Padma Astadala juga merupakan simbol Dewata Nawa Sanga. Yang dalam
Lontar Dasaksara disebutkan sebagai berikut:
- Timur, warna putih bersthana Dewa Iswara
- Tenggara, warna merah Muda bersthana Dewa Mahesora
- Selatan, warna merah bersthana Dewa Brahama
- Barat Daya, warna orange bersthana Dewa Rudra
- Barat, warna kuning bersthana Dewa Mahadewa
- Barat laut, warna hijau bersthana Dewa Sangkara
- Utara, warna hitam bersthana Dewa Wisnu
- Timur
laut, wrana Abu/biru bersthana Dewa sambhu
- Tengah, warna manca warna bersthana Dewa Siwa (Swastika, 2008: 90)

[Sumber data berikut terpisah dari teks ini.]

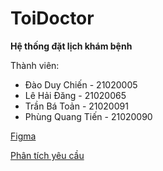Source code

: # ToiDoctor
**Hệ thống đặt lịch khám bệnh**

Thành viên:
  - Đào Duy Chiến - 21020005
  - Lê Hải Đăng - 21020065
  - Trần Bá Toản - 21020091
  - Phùng Quang Tiến - 21020090

[Figma](https://www.figma.com/file/Yk3SQYORuNJzPF1f0pSIJD/Mobile-UI?type=design&node-id=0-1&mode=design&t=xyTJQh8scXbFO6ir-0)

[Phân tích yêu cầu](https://docs.google.com/document/d/1QbB3X8YT9uVP9-ItEohssyZjynbbIXQVXqoxQ5sSi7w/edit?usp=sharing)
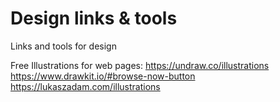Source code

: # Design links & tools
Links and tools for design


Free Illustrations for web pages:
https://undraw.co/illustrations
https://www.drawkit.io/#browse-now-button
https://lukaszadam.com/illustrations
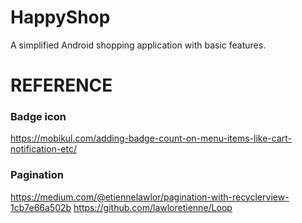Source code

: # HappyShop
A simplified Android shopping application with basic features.

# REFERENCE
### Badge icon 
https://mobikul.com/adding-badge-count-on-menu-items-like-cart-notification-etc/
### Pagination
https://medium.com/@etiennelawlor/pagination-with-recyclerview-1cb7e66a502b
https://github.com/lawloretienne/Loop
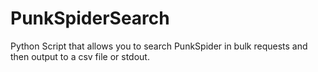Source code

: PunkSpiderSearch
================

Python Script that allows you to search PunkSpider in bulk requests and then output to a csv file or stdout.
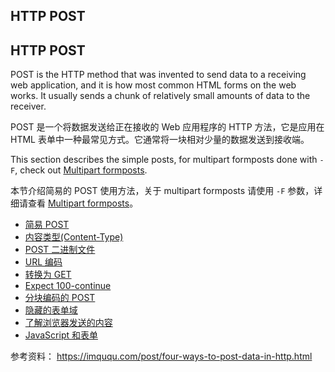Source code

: ## HTTP POST

## HTTP POST

POST is the HTTP method that was invented to send data to a receiving web
application, and it is how most common HTML forms on the web
works. It usually sends a chunk of relatively small amounts of data to the
receiver.

POST 是一个将数据发送给正在接收的 Web 应用程序的 HTTP 方法，它是应用在 HTML 表单中一种最常见方式。它通常将一块相对少量的数据发送到接收端。

This section describes the simple posts, for multipart formposts done with
`-F`, check out [Multipart formposts](multipart.md).

本节介绍简易的 POST 使用方法，关于 multipart formposts 请使用 `-F` 参数，详细请查看 [Multipart formposts](multipart.md)。

* [简易 POST](post/simple.md)
* [内容类型(Content-Type)](post/content-type.md)
* [POST 二进制文件](post/binary.md)
* [URL 编码](post/url-encode.md)
* [转换为 GET](post/convert-to-get.md)
* [Expect 100-continue](post/expect100.md)
* [分块编码的 POST](post/chunked.md)
* [隐藏的表单域](post/hiddenfields.md)
* [了解浏览器发送的内容](post/browsersends.md)
* [JavaScript 和表单](post/javascript.md)

参考资料：
https://imququ.com/post/four-ways-to-post-data-in-http.html
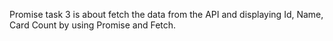 Promise task 3 is about fetch the data from the API and displaying Id, Name, Card Count by using Promise and Fetch.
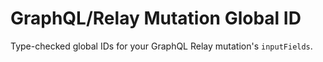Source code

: # GraphQL/Relay Mutation Global ID
Type-checked global IDs for your GraphQL Relay mutation's `inputFields`.
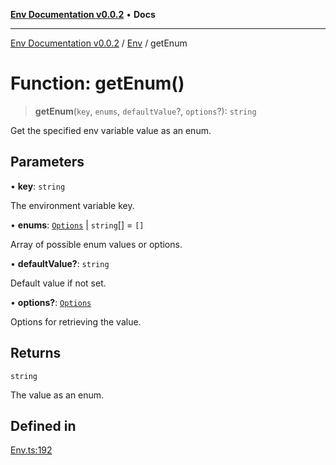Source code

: [**Env Documentation v0.0.2**](../../README.md) • **Docs**

***

[Env Documentation v0.0.2](../../modules.md) / [Env](../README.md) / getEnum

# Function: getEnum()

> **getEnum**(`key`, `enums`, `defaultValue`?, `options`?): `string`

Get the specified env variable value as an enum.

## Parameters

• **key**: `string`

The environment variable key.

• **enums**: [`Options`](../../declarations/interfaces/Options.md) \| `string`[] = `[]`

Array of possible enum values or options.

• **defaultValue?**: `string`

Default value if not set.

• **options?**: [`Options`](../../declarations/interfaces/Options.md)

Options for retrieving the value.

## Returns

`string`

The value as an enum.

## Defined in

[Env.ts:192](https://github.com/stonemjs/env/blob/695c924d11add6d23337945b2dffa763b18be5aa/src/Env.ts#L192)
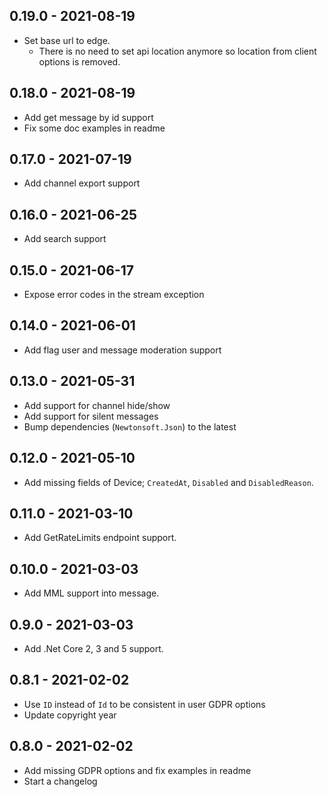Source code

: ## 0.19.0 - 2021-08-19

- Set base url to edge.
  - There is no need to set api location anymore so location from client options is removed.

## 0.18.0 - 2021-08-19

- Add get message by id support
- Fix some doc examples in readme

## 0.17.0 - 2021-07-19

- Add channel export support

## 0.16.0 - 2021-06-25

- Add search support

## 0.15.0 - 2021-06-17

- Expose error codes in the stream exception

## 0.14.0 - 2021-06-01

- Add flag user and message moderation support

## 0.13.0 - 2021-05-31

- Add support for channel hide/show
- Add support for silent messages
- Bump dependencies (`Newtonsoft.Json`) to the latest

## 0.12.0 - 2021-05-10

- Add missing fields of Device; `CreatedAt`, `Disabled` and `DisabledReason`.

## 0.11.0 - 2021-03-10

- Add GetRateLimits endpoint support.

## 0.10.0 - 2021-03-03

- Add MML support into message.

## 0.9.0 - 2021-03-03

- Add .Net Core 2, 3 and 5 support.

## 0.8.1 - 2021-02-02

- Use `ID` instead of `Id` to be consistent in user GDPR options
- Update copyright year

## 0.8.0 - 2021-02-02

- Add missing GDPR options and fix examples in readme
- Start a changelog
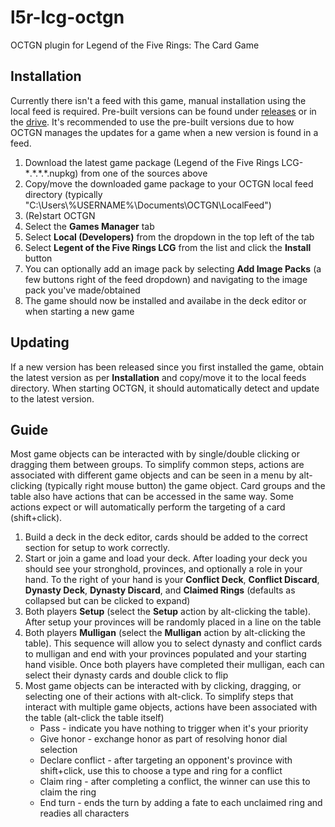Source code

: # l5r-lcg-octgn
OCTGN plugin for Legend of the Five Rings: The Card Game

## Installation

Currently there isn't a feed with this game, manual installation using the local feed is required. Pre-built versions can be found under [releases](https://github.com/blakewedwards/l5r-lcg-octgn/releases) or in the [drive](https://drive.google.com/drive/folders/0By_ODAjR2bBEX1RZZjM0UEdHQVE). It's recommended to use the pre-built versions due to how OCTGN manages the updates for a game when a new version is found in a feed.

1. Download the latest game package (Legend of the Five Rings LCG-\*.\*.\*.\*.nupkg) from one of the sources above
1. Copy/move the downloaded game package to your OCTGN local feed directory (typically "C:\Users\\%USERNAME%\Documents\OCTGN\LocalFeed")
1. (Re)start OCTGN
1. Select the **Games Manager** tab
1. Select **Local (Developers)** from the dropdown in the top left of the tab
1. Select **Legent of the Five Rings LCG** from the list and click the **Install** button
1. You can optionally add an image pack by selecting **Add Image Packs** (a few buttons right of the feed dropdown) and navigating to the image pack you've made/obtained
1. The game should now be installed and availabe in the deck editor or when starting a new game

## Updating

If a new version has been released since you first installed the game, obtain the latest version as per **Installation** and copy/move it to the local feeds directory. When starting OCTGN, it should automatically detect and update to the latest version.

## Guide

Most game objects can be interacted with by single/double clicking or dragging them between groups. To simplify common steps, actions are associated with different game objects and can be seen in a menu by alt-clicking (typically right mouse button) the game object. Card groups and the table also have actions that can be accessed in the same way. Some actions expect or will automatically perform the targeting of a card (shift+click).

1. Build a deck in the deck editor, cards should be added to the correct section for setup to work correctly.
1. Start or join a game and load your deck. After loading your deck you should see your stronghold, provinces, and optionally a role in your hand. To the right of your hand is your **Conflict Deck**, **Conflict Discard**, **Dynasty Deck**, **Dynasty Discard**, and **Claimed Rings** (defaults as collapsed but can be clicked to expand)
1. Both players **Setup** (select the **Setup** action by alt-clicking the table). After setup your provinces will be randomly placed in a line on the table
1. Both players **Mulligan** (select the **Mulligan** action by alt-clicking the table). This sequence will allow you to select dynasty and conflict cards to mulligan and end with your provinces populated and your starting hand visible. Once both players have completed their mulligan, each can select their dynasty cards and double click to flip
1. Most game objects can be interacted with by clicking, dragging, or selecting one of their actions with alt-click. To simplify steps that interact with multiple game objects, actions have been associated with the table (alt-click the table itself)
    * Pass - indicate you have nothing to trigger when it's your priority
    * Give honor - exchange honor as part of resolving honor dial selection
    * Declare conflict - after targeting an opponent's province with shift+click, use this to choose a type and ring for a conflict
    * Claim ring - after completing a conflict, the winner can use this to claim the ring
    * End turn - ends the turn by adding a fate to each unclaimed ring and readies all characters
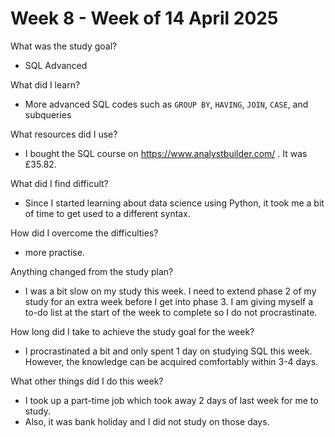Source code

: # Week 8 - Week of 14 April 2025

What was the study goal?
- SQL Advanced

What did I learn?
- More advanced SQL codes such as `GROUP BY`, `HAVING`, `JOIN`, `CASE`, and subqueries

What resources did I use?
- I bought the SQL course on https://www.analystbuilder.com/ . It was £35.82. 

What did I find difficult?
- Since I started learning about data science using Python, it took me a bit of time to get used to a different syntax. 

How did I overcome the difficulties?
- more practise. 

Anything changed from the study plan?
- I was a bit slow on my study this week. I need to extend phase 2 of my study for an extra week before I get into phase 3. I am giving myself a to-do list at the start of the week to complete so I do not procrastinate.  

How long did I take to achieve the study goal for the week?
- I procrastinated a bit and only spent 1 day on studying SQL this week. However, the knowledge can be acquired comfortably within 3-4 days.  

What other things did I do this week?
- I took up a part-time job which took away 2 days of last week for me to study.
- Also, it was bank holiday and I did not study on those days.  
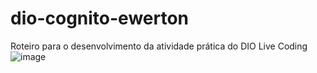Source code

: # dio-cognito-ewerton
Roteiro para o desenvolvimento da atividade prática do DIO Live Coding
![image](https://github.com/ewertoncarvalho/dio-cognito-ewerton/assets/49257517/52e36e3e-af6b-4ef4-8226-aa337776efe2)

Makna filosofis dari Urasari yang terdapat dalam canangsari
adalah selain sebagai sthana dari para Dewata Nawa Sanga
juga merupakan permohonan kehadapan para dewa untuk berkenan memberikan
Anugrahnya dalam kehidupan ini untuk menuju kehidupan Tentram, bahagia, dan
sejahtera. Selain itu konsep penyatuan sekte-sekte kedalam konsep Saiwa
Shidanta secara jelas tampak terlihat dalam Urasari.
3.1 Simpulan
Canangsari berasal dari bahasa jawa kuno yang pada berarti: “Sirih”,
yang mana sirih ini disuguhkan kepada para Tamu (Uttama) yang dihormati.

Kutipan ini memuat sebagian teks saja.